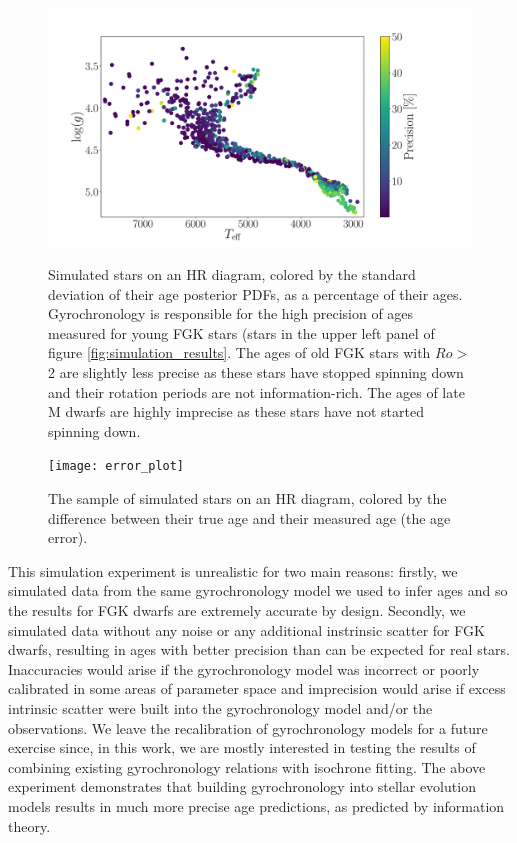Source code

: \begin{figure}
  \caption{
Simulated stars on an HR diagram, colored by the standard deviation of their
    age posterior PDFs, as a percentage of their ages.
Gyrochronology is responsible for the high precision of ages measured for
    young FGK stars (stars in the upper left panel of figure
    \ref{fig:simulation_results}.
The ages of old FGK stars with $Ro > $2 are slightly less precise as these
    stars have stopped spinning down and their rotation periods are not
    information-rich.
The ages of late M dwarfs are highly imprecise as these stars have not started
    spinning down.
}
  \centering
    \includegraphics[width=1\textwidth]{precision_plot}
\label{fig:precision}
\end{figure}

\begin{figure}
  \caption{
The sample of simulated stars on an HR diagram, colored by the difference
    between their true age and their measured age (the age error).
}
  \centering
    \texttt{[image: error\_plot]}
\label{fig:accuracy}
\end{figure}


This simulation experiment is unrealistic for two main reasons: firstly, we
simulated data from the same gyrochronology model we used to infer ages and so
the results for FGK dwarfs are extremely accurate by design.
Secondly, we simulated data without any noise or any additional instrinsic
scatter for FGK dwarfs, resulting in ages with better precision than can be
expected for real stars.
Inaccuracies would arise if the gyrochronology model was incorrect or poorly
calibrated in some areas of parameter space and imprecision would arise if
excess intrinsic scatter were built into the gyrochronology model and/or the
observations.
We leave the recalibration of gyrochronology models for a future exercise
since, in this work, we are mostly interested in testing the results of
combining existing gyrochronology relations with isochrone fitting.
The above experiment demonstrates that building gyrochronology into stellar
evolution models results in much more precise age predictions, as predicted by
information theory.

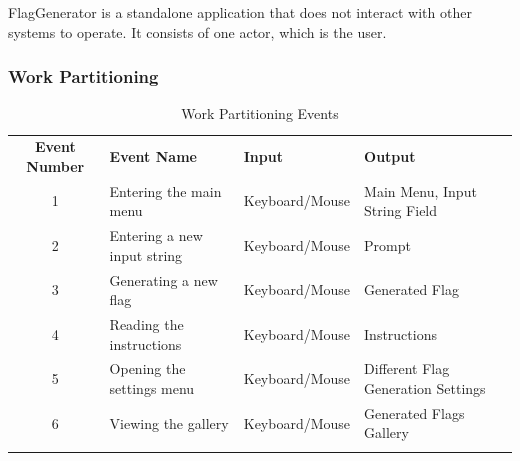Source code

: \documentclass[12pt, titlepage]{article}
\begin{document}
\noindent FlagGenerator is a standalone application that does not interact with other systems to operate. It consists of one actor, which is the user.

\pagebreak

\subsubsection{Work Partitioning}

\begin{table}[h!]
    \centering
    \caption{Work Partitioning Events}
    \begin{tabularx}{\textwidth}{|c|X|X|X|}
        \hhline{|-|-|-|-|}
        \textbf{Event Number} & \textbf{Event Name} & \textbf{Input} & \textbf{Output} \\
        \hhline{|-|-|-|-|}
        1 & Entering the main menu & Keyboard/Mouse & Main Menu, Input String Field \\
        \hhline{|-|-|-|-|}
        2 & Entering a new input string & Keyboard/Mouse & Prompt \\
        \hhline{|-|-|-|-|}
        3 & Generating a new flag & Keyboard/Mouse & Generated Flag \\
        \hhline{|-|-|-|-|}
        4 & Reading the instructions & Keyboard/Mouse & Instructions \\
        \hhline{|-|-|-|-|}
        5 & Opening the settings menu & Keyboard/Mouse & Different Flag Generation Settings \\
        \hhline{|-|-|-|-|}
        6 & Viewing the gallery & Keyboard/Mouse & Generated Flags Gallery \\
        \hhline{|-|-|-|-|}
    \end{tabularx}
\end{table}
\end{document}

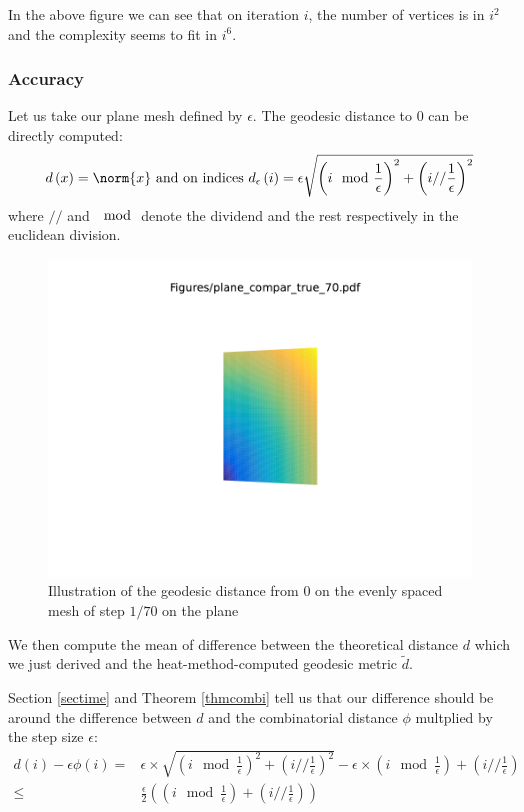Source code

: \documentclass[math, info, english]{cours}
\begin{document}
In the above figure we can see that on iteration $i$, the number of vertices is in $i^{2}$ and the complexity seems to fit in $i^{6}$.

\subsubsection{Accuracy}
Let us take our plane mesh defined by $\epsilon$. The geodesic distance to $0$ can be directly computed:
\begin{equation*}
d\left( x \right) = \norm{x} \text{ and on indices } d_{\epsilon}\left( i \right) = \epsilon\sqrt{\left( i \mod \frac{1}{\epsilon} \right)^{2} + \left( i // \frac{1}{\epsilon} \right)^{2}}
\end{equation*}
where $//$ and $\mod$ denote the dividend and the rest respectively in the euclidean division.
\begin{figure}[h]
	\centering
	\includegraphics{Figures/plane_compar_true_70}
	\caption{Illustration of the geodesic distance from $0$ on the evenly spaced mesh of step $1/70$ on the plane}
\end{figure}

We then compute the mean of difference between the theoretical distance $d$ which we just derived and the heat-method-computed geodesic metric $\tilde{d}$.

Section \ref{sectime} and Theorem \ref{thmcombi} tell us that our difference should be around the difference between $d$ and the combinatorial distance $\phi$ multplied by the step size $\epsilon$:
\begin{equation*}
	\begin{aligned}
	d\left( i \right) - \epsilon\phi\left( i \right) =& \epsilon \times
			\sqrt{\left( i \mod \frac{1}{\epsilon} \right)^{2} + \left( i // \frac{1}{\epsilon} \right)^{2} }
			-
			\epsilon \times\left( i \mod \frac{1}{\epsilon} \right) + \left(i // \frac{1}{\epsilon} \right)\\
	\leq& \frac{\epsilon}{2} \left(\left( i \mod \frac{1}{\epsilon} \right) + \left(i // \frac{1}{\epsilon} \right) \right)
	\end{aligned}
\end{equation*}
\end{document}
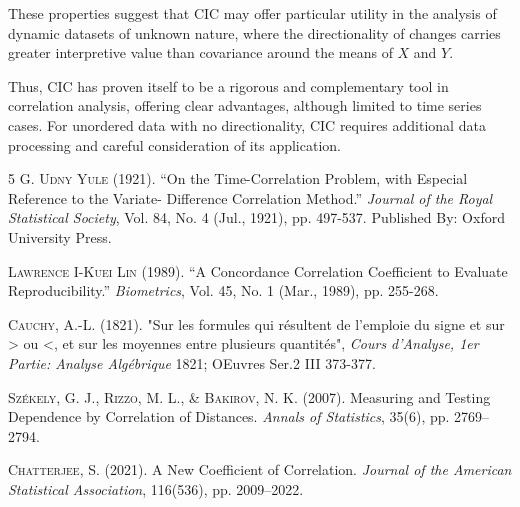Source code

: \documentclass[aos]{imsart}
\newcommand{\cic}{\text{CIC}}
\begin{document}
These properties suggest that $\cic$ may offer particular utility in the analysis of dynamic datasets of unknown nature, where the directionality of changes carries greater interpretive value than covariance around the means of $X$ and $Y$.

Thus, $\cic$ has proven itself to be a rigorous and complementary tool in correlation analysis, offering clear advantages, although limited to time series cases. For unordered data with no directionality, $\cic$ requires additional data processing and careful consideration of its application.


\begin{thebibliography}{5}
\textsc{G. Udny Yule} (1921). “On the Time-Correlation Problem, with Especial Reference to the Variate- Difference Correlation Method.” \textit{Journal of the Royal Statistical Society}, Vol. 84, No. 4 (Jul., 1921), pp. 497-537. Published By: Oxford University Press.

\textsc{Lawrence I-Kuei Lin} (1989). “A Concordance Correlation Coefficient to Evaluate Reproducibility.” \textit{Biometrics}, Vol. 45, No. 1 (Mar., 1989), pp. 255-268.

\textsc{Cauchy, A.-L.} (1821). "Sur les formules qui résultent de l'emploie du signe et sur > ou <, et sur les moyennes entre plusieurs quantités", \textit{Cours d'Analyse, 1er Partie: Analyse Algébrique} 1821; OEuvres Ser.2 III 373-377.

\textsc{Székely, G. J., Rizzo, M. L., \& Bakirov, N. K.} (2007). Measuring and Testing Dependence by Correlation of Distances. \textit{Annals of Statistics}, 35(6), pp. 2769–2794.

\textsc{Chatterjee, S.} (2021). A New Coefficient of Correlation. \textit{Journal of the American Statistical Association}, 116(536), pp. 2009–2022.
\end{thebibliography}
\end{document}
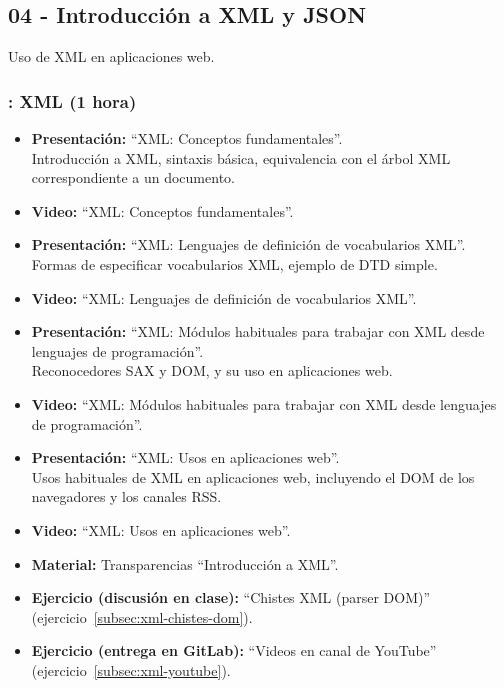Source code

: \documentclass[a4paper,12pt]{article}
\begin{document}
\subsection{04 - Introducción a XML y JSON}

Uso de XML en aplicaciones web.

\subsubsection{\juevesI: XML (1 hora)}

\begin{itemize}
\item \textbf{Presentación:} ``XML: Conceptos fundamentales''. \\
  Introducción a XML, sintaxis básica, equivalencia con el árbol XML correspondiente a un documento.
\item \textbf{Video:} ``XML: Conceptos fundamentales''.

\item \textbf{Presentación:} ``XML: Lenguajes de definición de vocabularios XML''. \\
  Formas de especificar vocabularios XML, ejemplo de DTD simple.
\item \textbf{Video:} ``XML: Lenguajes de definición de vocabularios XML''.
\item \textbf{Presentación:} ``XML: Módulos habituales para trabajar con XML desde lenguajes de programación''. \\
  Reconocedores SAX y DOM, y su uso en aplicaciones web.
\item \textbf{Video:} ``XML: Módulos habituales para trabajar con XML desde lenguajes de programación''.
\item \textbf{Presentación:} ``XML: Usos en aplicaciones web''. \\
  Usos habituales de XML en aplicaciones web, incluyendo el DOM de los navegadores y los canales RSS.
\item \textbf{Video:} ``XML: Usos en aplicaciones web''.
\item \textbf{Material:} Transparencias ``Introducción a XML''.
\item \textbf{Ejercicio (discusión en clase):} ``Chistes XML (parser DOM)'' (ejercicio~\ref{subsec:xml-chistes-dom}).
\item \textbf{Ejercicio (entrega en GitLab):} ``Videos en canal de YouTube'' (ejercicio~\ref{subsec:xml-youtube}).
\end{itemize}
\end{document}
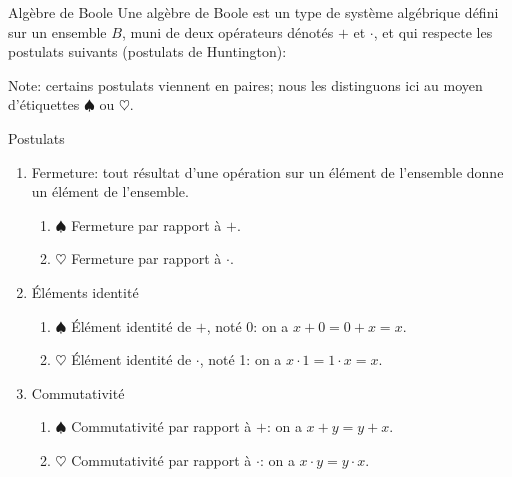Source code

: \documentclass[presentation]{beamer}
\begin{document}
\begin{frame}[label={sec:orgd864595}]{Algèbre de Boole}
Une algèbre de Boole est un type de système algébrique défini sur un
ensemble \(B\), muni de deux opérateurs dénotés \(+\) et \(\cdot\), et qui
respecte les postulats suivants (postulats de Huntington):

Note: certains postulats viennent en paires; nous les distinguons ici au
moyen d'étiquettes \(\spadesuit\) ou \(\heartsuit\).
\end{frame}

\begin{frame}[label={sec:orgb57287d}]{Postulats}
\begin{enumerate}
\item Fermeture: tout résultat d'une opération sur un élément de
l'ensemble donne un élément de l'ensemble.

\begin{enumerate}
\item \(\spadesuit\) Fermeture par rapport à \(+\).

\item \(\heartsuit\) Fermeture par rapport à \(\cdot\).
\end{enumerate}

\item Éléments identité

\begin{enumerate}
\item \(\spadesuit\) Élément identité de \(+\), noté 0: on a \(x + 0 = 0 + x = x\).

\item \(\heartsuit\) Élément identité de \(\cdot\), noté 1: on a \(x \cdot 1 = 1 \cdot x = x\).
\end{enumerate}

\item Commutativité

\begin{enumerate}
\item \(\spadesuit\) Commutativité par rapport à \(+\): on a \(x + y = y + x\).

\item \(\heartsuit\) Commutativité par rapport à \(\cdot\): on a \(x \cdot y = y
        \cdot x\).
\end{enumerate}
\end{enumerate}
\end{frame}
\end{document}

━━━━━━━━━━━━━━━━━━━━━━━━━━━━━━

Work order
Looking at the data above, write out exactly the lines that start at the one containing "Reconocedores SAX y" and end at the one containing "Usos habituales de"; include both and nothing beyond.

Result for this exercise
  Reconocedores SAX y DOM, y su uso en aplicaciones web.
\item \textbf{Video:} ``XML: Módulos habituales para trabajar con XML desde lenguajes de programación''.
\item \textbf{Presentación:} ``XML: Usos en aplicaciones web''. \\
  Usos habituales de XML en aplicaciones web, incluyendo el DOM de los navegadores y los canales RSS.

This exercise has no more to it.